== Data listing ==
######

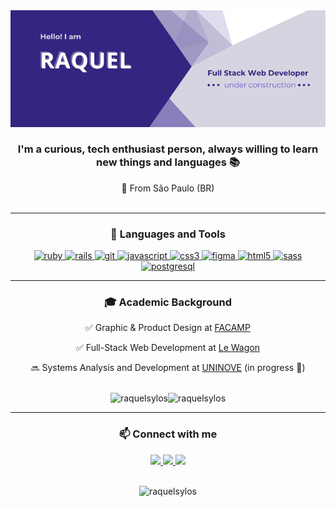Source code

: <div align="center"> 
  <img src="https://github.com/raquelsylos/raquelsylos/blob/main/gh-banner.png?raw=true"/>

  <h3> I'm a curious, tech enthusiast person, always willing to learn new things and languages 📚 </h3>

  📍 From São Paulo (BR)
<br><br>
<hr>
<h3> 🔧 Languages and Tools </h3>

<p> <a href="https://www.ruby-lang.org/en/" target="_blank"> <img src="https://img.shields.io/badge/Ruby-D7D4E1?style=for-the-badge&logo=ruby&logoColor=482FC4" alt="ruby" /> </a> 
  <a href="https://rubyonrails.org/" target="_blank"> <img src="https://img.shields.io/badge/Ruby_on_Rails-D7D4E1?style=for-the-badge&logo=ruby-on-rails&logoColor=482FC4" alt="rails" /> </a>  
  <a href="https://git-scm.com/" target="_blank"> <img src="https://shields.io/badge/git-D7D4E1?style=for-the-badge&logo=git&logoColor=482FC4" alt="git" /> </a> 
  <a href="https://developer.mozilla.org/en-US/docs/Web/JavaScript" target="_blank"> <img src="https://img.shields.io/badge/JavaScript-D7D4E1?style=for-the-badge&logo=javascript&logoColor=482FC4" alt="javascript"/> 
  <a href="https://www.w3schools.com/css/" target="_blank"> <img src="https://img.shields.io/badge/CSS3-D7D4E1?style=for-the-badge&logo=css3&logoColor=482FC4" alt="css3" /> </a>
  <a href="https://www.figma.com/" target="_blank"> <img src="https://img.shields.io/badge/Figma-D7D4E1?style=for-the-badge&logo=figma&logoColor=482FC4" alt="figma" /> </a>
  <a href="https://www.w3.org/html/" target="_blank"> <img src="https://img.shields.io/badge/HTML5-D7D4E1?style=for-the-badge&logo=html5&logoColor=482FC4" alt="html5" /> </a> 
  <a href="https://sass-lang.com" target="_blank"> <img src="https://img.shields.io/badge/Sass-D7D4E1?style=for-the-badge&logo=sass&logoColor=482FC4" alt="sass" /> </a> 
  <a href="https://www.postgresql.org/"> <img src="https://img.shields.io/badge/PostgreSQL-D7D4E1?style=for-the-badge&logo=postgresql&logoColor=482FC4" alt="postgresql"/> </a> 
</p>

<hr>
<h3> 🎓 Academic Background </h3>

✅ Graphic & Product Design at [FACAMP](https://vestibular3.facamp.com.br/) 
  
✅ Full-Stack Web Development at [Le Wagon](https://www.lewagon.com/) 
  
🔜 Systems Analysis and Development at [UNINOVE](https://www.uninove.br/) (in progress 📶)

<br>
   
<div align="center" style="display: flex; justify-content: center; align-items: center;">
  <img src="https://github-readme-stats.vercel.app/api?username=raquelsylos&show_icons=true&locale=en&theme=tokyonight" alt="raquelsylos" />
  <img src="https://github-readme-stats.vercel.app/api/top-langs?username=raquelsylos&layout=compact&theme=tokyonight&langs_count=6" alt="raquelsylos" />
</div>

<hr>

<h3 align="center">📫 Connect with me</h3>
<div align="center">
  <a href="https://www.linkedin.com/in/raquelbiondi" target="_blank">
    <img src="https://img.shields.io/badge/LinkedIn-482FC4?style=for-the-badge&logo=linkedin&logoColor=black">
  </a>
  <a href="https://www.instagram.com/_raquelbiondi/" target="_blank">
    <img src="https://img.shields.io/badge/-Instagram-482FC4?style=for-the-badge&logo=instagram&logoColor=white">
  </a>
  <a href="mailto:raquelsylos@gmail.com" target="_blank">
    <img src="https://img.shields.io/badge/-Gmail-482FC4?style=for-the-badge&logo=gmail&logoColor=white">
  </a>
</div>

<br>

<p align="center">
  <img src="https://komarev.com/ghpvc/?username=raquelsylos&label=Profile%20views&color=0e75b6&style=flat" alt="raquelsylos" />
</p>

######

== Instructions to follow ==
Scan the data above for the word "username". Copy every line in which it is found.

== Solution ==
  <img src="https://github-readme-stats.vercel.app/api?username=raquelsylos&show_icons=true&locale=en&theme=tokyonight" alt="raquelsylos" />
  <img src="https://github-readme-stats.vercel.app/api/top-langs?username=raquelsylos&layout=compact&theme=tokyonight&langs_count=6" alt="raquelsylos" />
  <img src="https://komarev.com/ghpvc/?username=raquelsylos&label=Profile%20views&color=0e75b6&style=flat" alt="raquelsylos" />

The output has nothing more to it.